Yesterday, it was announced that the Dallas Cowboys will hire Sanjay Lal to be their new wide receivers coach. Lal spent 2017 with the Indianapolis Colts in the same position, but has made multiple stops around the NFL prior to joining the Cowboys staff.

Most recently and arguably most notably, Sanjay Lal was the receivers coach for both the New York Jets (2012-2014) and the Buffalo Bills (2015-2016). This means he coached on Rex Ryan’s staff for two different teams, with two very similar offensive philosophies.

Run the football.

As seen in the video below, Sanjay Lal has experience working as the wide outs coach for an offense with a run-first philosophy. He even says himself that their offense in New York was “ground and pound,” but notes that “without a pass game there’s no pound.”

Cowboys fans became all too familiar with the truth behind that statement during the 2017 season, as even solid efforts in the run game were rendered meaningless by their lack of explosion through the air.

Jets Nation Inside Camp: Sanjay Lal Mic’d Up

Jets wide receivers coach Sanjay Lal is mic’d up during training camp, and also discusses trying to play pro football before becoming a coach in the NFL.

A lot has been made of Sanjay Lal’s lack of 1,000-yard receivers during his time as a coach. The offensive philosophies of the teams which he coached for, however, show why this criticism is flimsy.
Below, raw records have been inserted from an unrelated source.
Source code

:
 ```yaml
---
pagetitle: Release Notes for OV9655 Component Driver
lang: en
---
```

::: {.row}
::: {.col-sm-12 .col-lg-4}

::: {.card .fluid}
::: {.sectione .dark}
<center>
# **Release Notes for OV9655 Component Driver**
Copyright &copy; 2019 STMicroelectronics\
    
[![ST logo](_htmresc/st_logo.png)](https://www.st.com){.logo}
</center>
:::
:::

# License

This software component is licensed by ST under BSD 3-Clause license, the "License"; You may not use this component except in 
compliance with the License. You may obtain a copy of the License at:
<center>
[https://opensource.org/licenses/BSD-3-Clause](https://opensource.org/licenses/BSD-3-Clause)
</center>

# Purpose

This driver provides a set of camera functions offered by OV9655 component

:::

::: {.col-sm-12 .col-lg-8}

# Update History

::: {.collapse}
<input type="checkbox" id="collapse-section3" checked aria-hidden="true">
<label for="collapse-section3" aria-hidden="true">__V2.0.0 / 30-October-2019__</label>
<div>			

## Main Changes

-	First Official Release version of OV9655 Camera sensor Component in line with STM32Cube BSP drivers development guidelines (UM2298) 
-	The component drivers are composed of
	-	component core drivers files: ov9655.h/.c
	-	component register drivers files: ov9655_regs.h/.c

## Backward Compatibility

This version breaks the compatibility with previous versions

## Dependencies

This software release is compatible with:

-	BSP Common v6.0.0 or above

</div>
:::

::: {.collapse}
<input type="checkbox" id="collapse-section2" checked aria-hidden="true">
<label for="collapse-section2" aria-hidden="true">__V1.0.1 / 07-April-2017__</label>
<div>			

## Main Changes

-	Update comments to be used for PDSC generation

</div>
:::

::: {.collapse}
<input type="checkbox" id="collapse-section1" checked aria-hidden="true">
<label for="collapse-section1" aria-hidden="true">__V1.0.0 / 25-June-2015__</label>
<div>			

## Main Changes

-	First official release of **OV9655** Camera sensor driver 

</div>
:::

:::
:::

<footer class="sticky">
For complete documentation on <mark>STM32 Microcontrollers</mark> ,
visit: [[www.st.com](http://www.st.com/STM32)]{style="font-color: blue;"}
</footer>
It’s quite possible the Cowboys will once again be without a 1,000 yard pass catcher this season, but if Ezekiel Elliott and the run game are clicking, and Dak Prescott is spreading the ball to different targets, this stat won’t mean a thing.

Lal was also the coach in Buffalo when Sammy Watkins had the best years of his career, including a 1,000-yard season.
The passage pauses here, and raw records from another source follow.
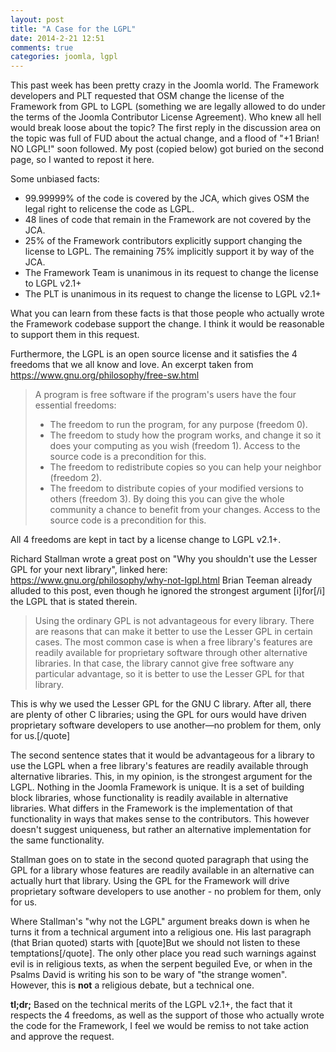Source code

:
 ```yaml
---
layout: post
title: "A Case for the LGPL"
date: 2014-2-21 12:51
comments: true
categories: joomla, lgpl
---
```


This past week has been pretty crazy in the Joomla world. The Framework developers and PLT requested that OSM change the license of the Framework from GPL to LGPL (something we are legally allowed to do under the terms of the Joomla Contributor License Agreement). Who knew all hell would break loose about the topic? The first reply in the discussion area on the topic was full of FUD about the actual change, and a flood of "+1 Brian! NO LGPL!" soon followed. My post (copied below) got buried on the second page, so I wanted to repost it here.

Some unbiased facts:

- 99.99999% of the code is covered by the JCA, which gives OSM the legal right to relicense the code as LGPL.
- 48 lines of code that remain in the Framework are not covered by the JCA.
- 25% of the Framework contributors explicitly support changing the license to LGPL. The remaining 75% implicitly support it by way of the JCA.
- The Framework Team is unanimous in its request to change the license to LGPL v2.1+
- The PLT is unanimous in its request to change the license to LGPL v2.1+

What you can learn from these facts is that those people who actually wrote the Framework codebase support the change. I think it would be reasonable to support them in this request.

Furthermore, the LGPL is an open source license and it satisfies the 4 freedoms that we all know and love. An excerpt taken from https://www.gnu.org/philosophy/free-sw.html

<blockquote>
A program is free software if the program's users have the four essential freedoms:

- The freedom to run the program, for any purpose (freedom 0).
- The freedom to study how the program works, and change it so it does your computing as you wish (freedom 1). Access to the source code is a precondition for this.
- The freedom to redistribute copies so you can help your neighbor (freedom 2).
- The freedom to distribute copies of your modified versions to others (freedom 3). By doing this you can give the whole community a chance to benefit from your changes. Access to the source code is a precondition for this.
</blockquote>

All 4 freedoms are kept in tact by a license change to LGPL v2.1+.

Richard Stallman wrote a great post on "Why you shouldn't use the Lesser GPL for your next library", linked here: https://www.gnu.org/philosophy/why-not-lgpl.html Brian Teeman already alluded to this post, even though he ignored the strongest argument [i]for[/i] the LGPL that is stated therein.

<blockquote>Using the ordinary GPL is not advantageous for every library. There are reasons that can make it better to use the Lesser GPL in certain cases. The most common case is when a free library's features are readily available for proprietary software through other alternative libraries. In that case, the library cannot give free software any particular advantage, so it is better to use the Lesser GPL for that library.</blockquote>

This is why we used the Lesser GPL for the GNU C library. After all, there are plenty of other C libraries; using the GPL for ours would have driven proprietary software developers to use another—no problem for them, only for us.[/quote]

The second sentence states that it would be advantageous for a library to use the LGPL when a free library's features are readily available through alternative libraries. This, in my opinion, is the strongest argument for the LGPL. Nothing in the Joomla Framework is unique. It is a set of building block libraries, whose functionality is readily available in alternative libraries. What differs in the Framework is the implementation of that functionality in ways that makes sense to the contributors. This however doesn't suggest uniqueness, but rather an alternative implementation for the same functionality.

Stallman goes on to state in the second quoted paragraph that using the GPL for a library whose features are readily available in an alternative can actually hurt that library. Using the GPL for the Framework will drive proprietary software developers to use another - no problem for them, only for us.

Where Stallman's "why not the LGPL" argument breaks down is when he turns it from a technical argument into a religious one. His last paragraph (that Brian quoted) starts with [quote]But we should not listen to these temptations[/quote]. The only other place you read such warnings against evil is in religious texts, as when the serpent beguiled Eve, or when in the Psalms David is writing his son to be wary of "the strange women".  However, this is <b>not</b> a religious debate, but a technical one.

<b>tl;dr;</b>
Based on the technical merits of the LGPL v2.1+, the fact that it respects the 4 freedoms, as well as the support of those who actually wrote the code for the Framework, I feel we would be remiss to not take action and approve the request.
During that stint he coached Robert Woods to productive seasons as well. Now Woods is a dangerous target for the Los Angeles Rams after being coached by Lal for multiple seasons.

These were also the same years that quarterback Tyrod Taylor was at his best.
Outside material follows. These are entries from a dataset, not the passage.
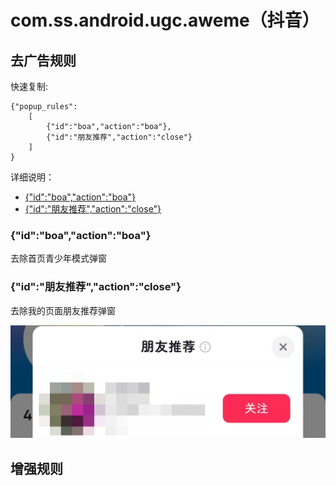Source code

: # com.ss.android.ugc.aweme（抖音）

## 去广告规则

快速复制:
```
{"popup_rules":
    [
        {"id":"boa","action":"boa"},
        {"id":"朋友推荐","action":"close"}
    ]
}
```
详细说明：
- [{"id":"boa","action":"boa"}](#idboaactionboa)
- [{"id":"朋友推荐","action":"close"}](#id朋友推荐actionclose)

### {"id":"boa","action":"boa"}
去除首页青少年模式弹窗

### {"id":"朋友推荐","action":"close"}
去除我的页面朋友推荐弹窗

![](./assets/close.jpg)

## 增强规则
While in New York, with the Jets, Lal’s most productive receiver was Jeremy Kerley, who finished with 827 yards in 2012 and 523 in 2013. What’s important to note here is that Kerley played as a slot receiver for much of his time as a Jet.

The Cowboys lacked any type of production from the slot in 2017, but maybe Lal can change that by getting the best out of Cole Beasley and Ryan Switzer, as he did with Kerley.

Bryan Broaddus on Twitter

Know that some believe he had a real shot to be an OC in this league one day. https://t.co/1s21w2jZGR

All indications from those “in the know” suggest Sanjay Lal is on his way to becoming an offensive coordinator soon. Many believe he has the smarts and the football IQ to command an offense himself, as soon as he gets the right opportunity.

Maybe that opportunity will come down the line in Dallas, where he can continue to coach within that “ground and pound” style, which he has done for many years while also implementing elements of his own passing game expertise.

Everyone has been critical of the Cowboys’ inability to bring in external hires, and to spark up new/creative offensive ideas. Lal has spent time among some of the smartest offensive minds in football.

Maybe he’s the man to bring in that outside creativity this offense seems to lack.